● **WORK INSTRUCTIONS**
Output exactly the lines spanning from the line containing "constructor mkEntry" to the last line of the entries, inclusive.

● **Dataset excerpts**
--- START ---

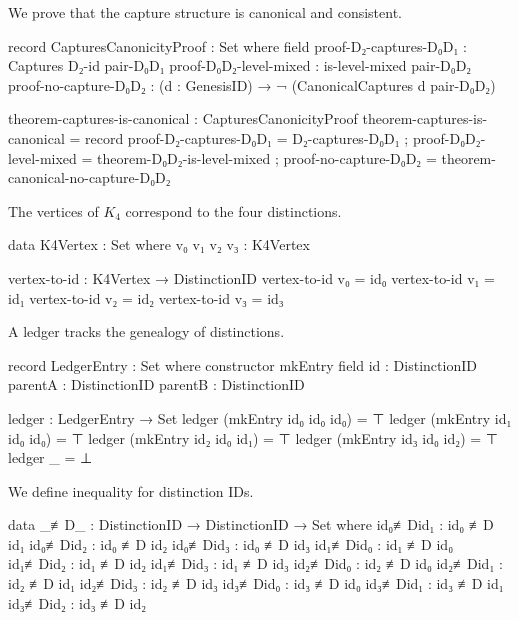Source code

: \documentclass[11pt,a4paper]{book}
\begin{document}
We prove that the capture structure is canonical and consistent.

\begin{code}
record CapturesCanonicityProof : Set where
  field
    proof-D₂-captures-D₀D₁ : Captures D₂-id pair-D₀D₁
    proof-D₀D₂-level-mixed : is-level-mixed pair-D₀D₂
    proof-no-capture-D₀D₂  : (d : GenesisID) → ¬ (CanonicalCaptures d pair-D₀D₂)

theorem-captures-is-canonical : CapturesCanonicityProof
theorem-captures-is-canonical = record
  { proof-D₂-captures-D₀D₁ = D₂-captures-D₀D₁
  ; proof-D₀D₂-level-mixed = theorem-D₀D₂-is-level-mixed
  ; proof-no-capture-D₀D₂ = theorem-canonical-no-capture-D₀D₂
  }
\end{code}

The vertices of $K_4$ correspond to the four distinctions.

\begin{code}
data K4Vertex : Set where
  v₀ v₁ v₂ v₃ : K4Vertex

vertex-to-id : K4Vertex → DistinctionID
vertex-to-id v₀ = id₀
vertex-to-id v₁ = id₁
vertex-to-id v₂ = id₂
vertex-to-id v₃ = id₃
\end{code}

A ledger tracks the genealogy of distinctions.

\begin{code}
record LedgerEntry : Set where
  constructor mkEntry
  field
    id      : DistinctionID
    parentA : DistinctionID
    parentB : DistinctionID

ledger : LedgerEntry → Set
ledger (mkEntry id₀ id₀ id₀) = ⊤
ledger (mkEntry id₁ id₀ id₀) = ⊤
ledger (mkEntry id₂ id₀ id₁) = ⊤
ledger (mkEntry id₃ id₀ id₂) = ⊤
ledger _                     = ⊥
\end{code}

We define inequality for distinction IDs.

\begin{code}
data _≢D_ : DistinctionID → DistinctionID → Set where
  id₀≢Did₁ : id₀ ≢D id₁
  id₀≢Did₂ : id₀ ≢D id₂
  id₀≢Did₃ : id₀ ≢D id₃
  id₁≢Did₀ : id₁ ≢D id₀
  id₁≢Did₂ : id₁ ≢D id₂
  id₁≢Did₃ : id₁ ≢D id₃
  id₂≢Did₀ : id₂ ≢D id₀
  id₂≢Did₁ : id₂ ≢D id₁
  id₂≢Did₃ : id₂ ≢D id₃
  id₃≢Did₀ : id₃ ≢D id₀
  id₃≢Did₁ : id₃ ≢D id₁
  id₃≢Did₂ : id₃ ≢D id₂
\end{code}
\end{document}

--- END ---

● **ANSWER BELOW**
  constructor mkEntry
  field
    id      : DistinctionID
    parentA : DistinctionID
    parentB : DistinctionID

ledger : LedgerEntry → Set
ledger (mkEntry id₀ id₀ id₀) = ⊤
ledger (mkEntry id₁ id₀ id₀) = ⊤
ledger (mkEntry id₂ id₀ id₁) = ⊤
ledger (mkEntry id₃ id₀ id₂) = ⊤
ledger _                     = ⊥
\end{code}

We define inequality for distinction IDs.

\begin{code}
data _≢D_ : DistinctionID → DistinctionID → Set where
  id₀≢Did₁ : id₀ ≢D id₁
  id₀≢Did₂ : id₀ ≢D id₂
  id₀≢Did₃ : id₀ ≢D id₃
  id₁≢Did₀ : id₁ ≢D id₀
  id₁≢Did₂ : id₁ ≢D id₂
  id₁≢Did₃ : id₁ ≢D id₃
  id₂≢Did₀ : id₂ ≢D id₀
  id₂≢Did₁ : id₂ ≢D id₁
  id₂≢Did₃ : id₂ ≢D id₃
  id₃≢Did₀ : id₃ ≢D id₀
  id₃≢Did₁ : id₃ ≢D id₁
  id₃≢Did₂ : id₃ ≢D id₂
\end{code}
\end{document}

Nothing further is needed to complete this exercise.